BEGIN

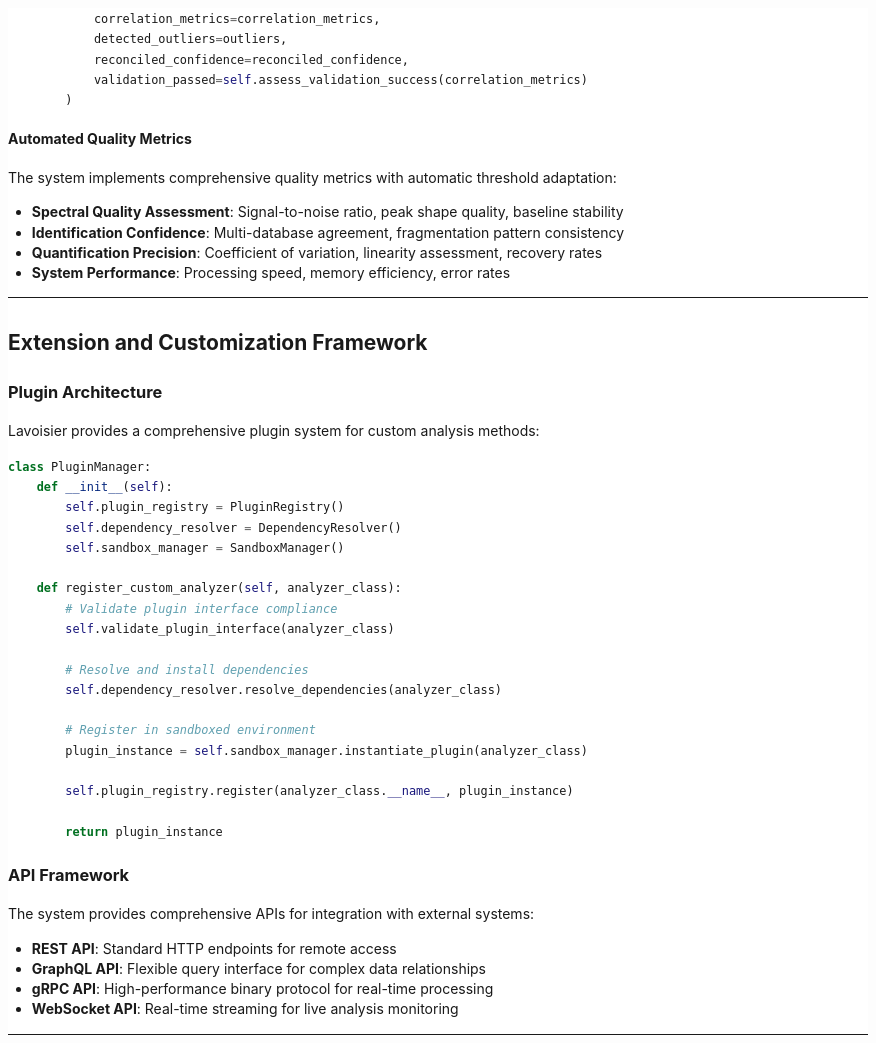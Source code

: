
 ```python
            correlation_metrics=correlation_metrics,
            detected_outliers=outliers,
            reconciled_confidence=reconciled_confidence,
            validation_passed=self.assess_validation_success(correlation_metrics)
        )
```

#### Automated Quality Metrics

The system implements comprehensive quality metrics with automatic threshold adaptation:

- **Spectral Quality Assessment**: Signal-to-noise ratio, peak shape quality, baseline stability
- **Identification Confidence**: Multi-database agreement, fragmentation pattern consistency
- **Quantification Precision**: Coefficient of variation, linearity assessment, recovery rates
- **System Performance**: Processing speed, memory efficiency, error rates

---

## Extension and Customization Framework

### Plugin Architecture

Lavoisier provides a comprehensive plugin system for custom analysis methods:

```python
class PluginManager:
    def __init__(self):
        self.plugin_registry = PluginRegistry()
        self.dependency_resolver = DependencyResolver()
        self.sandbox_manager = SandboxManager()
    
    def register_custom_analyzer(self, analyzer_class):
        # Validate plugin interface compliance
        self.validate_plugin_interface(analyzer_class)
        
        # Resolve and install dependencies
        self.dependency_resolver.resolve_dependencies(analyzer_class)
        
        # Register in sandboxed environment
        plugin_instance = self.sandbox_manager.instantiate_plugin(analyzer_class)
        
        self.plugin_registry.register(analyzer_class.__name__, plugin_instance)
        
        return plugin_instance
```

### API Framework

The system provides comprehensive APIs for integration with external systems:

- **REST API**: Standard HTTP endpoints for remote access
- **GraphQL API**: Flexible query interface for complex data relationships
- **gRPC API**: High-performance binary protocol for real-time processing
- **WebSocket API**: Real-time streaming for live analysis monitoring

---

END

WORK ITEM
Go through the listing above and quote it exactly, apart from its images.

RESULT
Source code

:
 ```python
            correlation_metrics=correlation_metrics,
            detected_outliers=outliers,
            reconciled_confidence=reconciled_confidence,
            validation_passed=self.assess_validation_success(correlation_metrics)
        )
```

#### Automated Quality Metrics

The system implements comprehensive quality metrics with automatic threshold adaptation:

- **Spectral Quality Assessment**: Signal-to-noise ratio, peak shape quality, baseline stability
- **Identification Confidence**: Multi-database agreement, fragmentation pattern consistency
- **Quantification Precision**: Coefficient of variation, linearity assessment, recovery rates
- **System Performance**: Processing speed, memory efficiency, error rates

---

## Extension and Customization Framework

### Plugin Architecture

Lavoisier provides a comprehensive plugin system for custom analysis methods:

```python
class PluginManager:
    def __init__(self):
        self.plugin_registry = PluginRegistry()
        self.dependency_resolver = DependencyResolver()
        self.sandbox_manager = SandboxManager()
    
    def register_custom_analyzer(self, analyzer_class):
        # Validate plugin interface compliance
        self.validate_plugin_interface(analyzer_class)
        
        # Resolve and install dependencies
        self.dependency_resolver.resolve_dependencies(analyzer_class)
        
        # Register in sandboxed environment
        plugin_instance = self.sandbox_manager.instantiate_plugin(analyzer_class)
        
        self.plugin_registry.register(analyzer_class.__name__, plugin_instance)
        
        return plugin_instance
```

### API Framework

The system provides comprehensive APIs for integration with external systems:

- **REST API**: Standard HTTP endpoints for remote access
- **GraphQL API**: Flexible query interface for complex data relationships
- **gRPC API**: High-performance binary protocol for real-time processing
- **WebSocket API**: Real-time streaming for live analysis monitoring

---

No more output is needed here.